The objectives of this plan are to:
- Minimize the impact of data breaches on affected individuals
- Ensure compliance with all applicable federal, state, and international breach notification requirements
- Preserve evidence for potential law enforcement investigations
- Restore the integrity and security of affected systems
- Prevent recurrence through root cause analysis and remediation
2. Definition of a Data Breach
A data breach is the unauthorized access, acquisition, use, or disclosure of protected health information (PHI), personally identifiable information (PII), or other sensitive data that compromises the security, confidentiality, or integrity of such information. Under HIPAA, a breach is specifically defined as the acquisition, access, use, or disclosure of PHI in a manner not permitted under the Privacy Rule that compromises the security or privacy of the PHI (45 CFR 164.402).
Examples of data breaches include but are not limited to:
- Unauthorized access to patient records or incident data
- Theft or loss of devices containing unencrypted PHI or PII
- Ransomware or malware attacks that compromise data availability or integrity
- Unauthorized transmission of PHI to incorrect recipients
- Improper disposal of records containing sensitive information
- Insider threats or unauthorized employee access
- Phishing attacks resulting in credential compromise
- Third-party vendor security incidents affecting our data
3. Breach Response Team
The Breach Response Team is responsible for managing all aspects of incident response.
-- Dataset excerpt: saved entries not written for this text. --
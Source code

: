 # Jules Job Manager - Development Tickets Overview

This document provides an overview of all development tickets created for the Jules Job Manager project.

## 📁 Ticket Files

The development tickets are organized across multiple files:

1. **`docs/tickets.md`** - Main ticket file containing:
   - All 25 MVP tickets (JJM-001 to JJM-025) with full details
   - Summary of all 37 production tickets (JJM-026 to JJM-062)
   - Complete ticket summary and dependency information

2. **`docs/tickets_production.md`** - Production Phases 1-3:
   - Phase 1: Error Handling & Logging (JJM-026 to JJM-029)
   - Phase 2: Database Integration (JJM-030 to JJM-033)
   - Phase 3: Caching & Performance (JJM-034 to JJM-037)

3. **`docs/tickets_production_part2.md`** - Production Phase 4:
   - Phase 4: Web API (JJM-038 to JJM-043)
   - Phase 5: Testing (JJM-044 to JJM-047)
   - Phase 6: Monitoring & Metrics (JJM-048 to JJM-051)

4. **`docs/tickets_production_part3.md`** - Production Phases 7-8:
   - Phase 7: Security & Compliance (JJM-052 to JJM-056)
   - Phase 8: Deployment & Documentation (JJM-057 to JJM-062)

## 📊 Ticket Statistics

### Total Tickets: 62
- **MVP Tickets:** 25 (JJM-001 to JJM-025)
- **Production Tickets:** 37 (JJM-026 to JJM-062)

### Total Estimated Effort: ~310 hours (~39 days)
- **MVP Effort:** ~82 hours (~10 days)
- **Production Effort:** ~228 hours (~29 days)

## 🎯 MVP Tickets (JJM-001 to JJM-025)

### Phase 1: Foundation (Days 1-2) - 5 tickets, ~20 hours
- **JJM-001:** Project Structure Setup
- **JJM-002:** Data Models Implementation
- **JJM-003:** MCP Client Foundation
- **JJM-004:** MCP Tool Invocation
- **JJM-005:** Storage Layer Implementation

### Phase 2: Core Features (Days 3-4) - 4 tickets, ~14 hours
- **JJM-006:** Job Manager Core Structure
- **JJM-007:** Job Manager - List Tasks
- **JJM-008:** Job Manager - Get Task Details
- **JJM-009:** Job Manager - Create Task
The team consists of the following roles:
| Role | Responsibilities |
|---|---|
| Privacy Officer | Leads breach investigation, determines notification requirements, coordinates with affected individuals, maintains breach log, ensures HIPAA compliance |
| Security Officer | Leads technical investigation, coordinates containment and remediation efforts, preserves forensic evidence, implements security improvements |
| Legal Counsel | Advises on legal obligations, manages regulatory notifications, coordinates with law enforcement, oversees litigation risk assessment |
| Communications Lead | Drafts notification letters and public statements, manages media inquiries, coordinates internal communications, handles customer support escalations |
Additional team members may be activated as needed, including IT operations staff, human resources representatives, and external forensic investigators.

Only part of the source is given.